Goal of the exercise: Check each line of the entries below for the string "혼합모델"; copy every line where it appears.

Data excerpts:
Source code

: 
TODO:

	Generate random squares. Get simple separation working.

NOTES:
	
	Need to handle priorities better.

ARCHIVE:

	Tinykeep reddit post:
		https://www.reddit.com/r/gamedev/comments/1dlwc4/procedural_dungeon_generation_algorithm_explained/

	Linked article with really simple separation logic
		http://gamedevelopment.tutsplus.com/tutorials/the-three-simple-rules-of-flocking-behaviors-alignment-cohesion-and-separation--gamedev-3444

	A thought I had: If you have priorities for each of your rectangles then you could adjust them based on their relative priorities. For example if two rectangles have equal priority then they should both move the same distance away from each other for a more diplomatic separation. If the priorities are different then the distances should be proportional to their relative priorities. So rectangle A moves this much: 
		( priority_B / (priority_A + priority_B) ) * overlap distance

--

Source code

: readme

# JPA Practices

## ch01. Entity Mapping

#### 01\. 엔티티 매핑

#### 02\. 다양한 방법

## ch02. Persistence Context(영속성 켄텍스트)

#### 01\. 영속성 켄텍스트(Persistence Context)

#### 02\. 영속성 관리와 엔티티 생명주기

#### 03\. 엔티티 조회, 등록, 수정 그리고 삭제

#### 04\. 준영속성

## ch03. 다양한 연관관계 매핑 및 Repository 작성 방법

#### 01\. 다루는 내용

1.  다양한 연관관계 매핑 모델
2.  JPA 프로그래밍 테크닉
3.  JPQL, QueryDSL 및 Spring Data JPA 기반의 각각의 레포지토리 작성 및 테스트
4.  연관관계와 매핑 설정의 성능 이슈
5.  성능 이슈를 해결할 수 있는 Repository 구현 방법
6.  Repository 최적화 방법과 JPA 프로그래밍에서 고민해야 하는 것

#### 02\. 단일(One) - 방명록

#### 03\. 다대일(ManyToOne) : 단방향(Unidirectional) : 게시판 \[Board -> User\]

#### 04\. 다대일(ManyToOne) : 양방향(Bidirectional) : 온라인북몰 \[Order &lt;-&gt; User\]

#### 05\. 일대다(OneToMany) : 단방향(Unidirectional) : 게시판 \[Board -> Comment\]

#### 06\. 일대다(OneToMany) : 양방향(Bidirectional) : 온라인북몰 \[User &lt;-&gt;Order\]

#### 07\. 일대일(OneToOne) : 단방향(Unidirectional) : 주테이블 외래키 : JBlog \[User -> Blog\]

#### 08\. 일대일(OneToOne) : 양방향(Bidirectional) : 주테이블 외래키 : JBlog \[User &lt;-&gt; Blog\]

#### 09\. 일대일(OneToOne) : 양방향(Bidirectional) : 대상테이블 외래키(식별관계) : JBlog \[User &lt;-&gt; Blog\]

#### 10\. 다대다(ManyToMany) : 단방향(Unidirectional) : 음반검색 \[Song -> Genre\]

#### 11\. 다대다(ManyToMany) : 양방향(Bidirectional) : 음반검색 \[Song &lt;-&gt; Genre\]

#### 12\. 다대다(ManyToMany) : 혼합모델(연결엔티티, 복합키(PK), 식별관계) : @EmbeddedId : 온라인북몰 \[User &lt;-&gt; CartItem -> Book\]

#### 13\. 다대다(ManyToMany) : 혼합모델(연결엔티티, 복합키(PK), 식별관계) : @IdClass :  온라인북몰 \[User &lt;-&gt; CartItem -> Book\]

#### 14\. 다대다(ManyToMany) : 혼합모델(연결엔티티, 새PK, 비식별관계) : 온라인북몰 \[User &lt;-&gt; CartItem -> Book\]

...

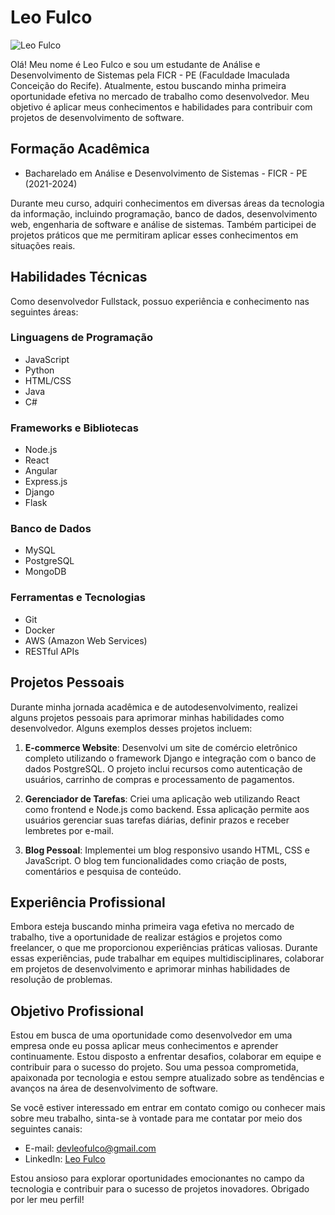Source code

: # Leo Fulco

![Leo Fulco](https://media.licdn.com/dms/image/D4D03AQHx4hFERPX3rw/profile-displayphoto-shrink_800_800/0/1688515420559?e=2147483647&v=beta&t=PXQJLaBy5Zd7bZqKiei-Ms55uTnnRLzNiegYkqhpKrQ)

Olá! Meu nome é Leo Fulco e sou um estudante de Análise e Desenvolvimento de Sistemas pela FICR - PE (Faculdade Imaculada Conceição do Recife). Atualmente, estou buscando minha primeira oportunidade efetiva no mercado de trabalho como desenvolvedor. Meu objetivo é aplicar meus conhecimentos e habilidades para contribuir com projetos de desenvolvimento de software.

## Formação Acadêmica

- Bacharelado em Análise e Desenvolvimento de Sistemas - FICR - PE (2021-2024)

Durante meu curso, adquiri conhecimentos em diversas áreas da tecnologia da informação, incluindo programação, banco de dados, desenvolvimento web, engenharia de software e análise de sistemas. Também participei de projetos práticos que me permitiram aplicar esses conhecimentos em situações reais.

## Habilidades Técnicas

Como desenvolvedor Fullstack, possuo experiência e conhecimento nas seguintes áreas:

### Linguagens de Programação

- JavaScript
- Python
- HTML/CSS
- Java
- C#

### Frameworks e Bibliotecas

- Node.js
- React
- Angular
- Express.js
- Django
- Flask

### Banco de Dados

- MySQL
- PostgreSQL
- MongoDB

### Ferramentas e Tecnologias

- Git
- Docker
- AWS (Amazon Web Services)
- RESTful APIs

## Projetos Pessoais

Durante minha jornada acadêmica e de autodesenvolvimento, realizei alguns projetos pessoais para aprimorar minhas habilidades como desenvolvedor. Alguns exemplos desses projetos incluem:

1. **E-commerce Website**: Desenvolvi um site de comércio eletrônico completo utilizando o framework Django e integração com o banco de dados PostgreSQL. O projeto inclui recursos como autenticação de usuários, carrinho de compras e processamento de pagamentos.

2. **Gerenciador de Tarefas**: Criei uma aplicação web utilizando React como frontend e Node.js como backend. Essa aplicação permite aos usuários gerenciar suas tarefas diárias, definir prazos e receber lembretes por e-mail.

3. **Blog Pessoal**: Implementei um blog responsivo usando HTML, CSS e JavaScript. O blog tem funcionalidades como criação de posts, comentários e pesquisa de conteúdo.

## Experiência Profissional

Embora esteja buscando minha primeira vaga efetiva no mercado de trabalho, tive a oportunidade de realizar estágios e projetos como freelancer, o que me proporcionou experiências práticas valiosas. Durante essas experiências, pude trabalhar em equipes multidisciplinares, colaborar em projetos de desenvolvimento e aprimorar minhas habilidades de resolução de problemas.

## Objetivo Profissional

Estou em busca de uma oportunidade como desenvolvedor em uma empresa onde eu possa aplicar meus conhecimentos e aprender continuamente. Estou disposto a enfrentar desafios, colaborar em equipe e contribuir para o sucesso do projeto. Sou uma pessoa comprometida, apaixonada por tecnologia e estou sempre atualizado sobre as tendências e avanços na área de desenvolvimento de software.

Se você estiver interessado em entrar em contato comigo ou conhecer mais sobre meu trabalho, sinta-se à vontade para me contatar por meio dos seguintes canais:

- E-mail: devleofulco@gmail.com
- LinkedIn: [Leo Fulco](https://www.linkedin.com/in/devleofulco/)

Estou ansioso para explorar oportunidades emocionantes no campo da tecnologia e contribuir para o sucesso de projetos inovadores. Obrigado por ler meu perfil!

Completed task:
#### 12\. 다대다(ManyToMany) : 혼합모델(연결엔티티, 복합키(PK), 식별관계) : @EmbeddedId : 온라인북몰 \[User &lt;-&gt; CartItem -> Book\]
#### 13\. 다대다(ManyToMany) : 혼합모델(연결엔티티, 복합키(PK), 식별관계) : @IdClass :  온라인북몰 \[User &lt;-&gt; CartItem -> Book\]
#### 14\. 다대다(ManyToMany) : 혼합모델(연결엔티티, 새PK, 비식별관계) : 온라인북몰 \[User &lt;-&gt; CartItem -> Book\]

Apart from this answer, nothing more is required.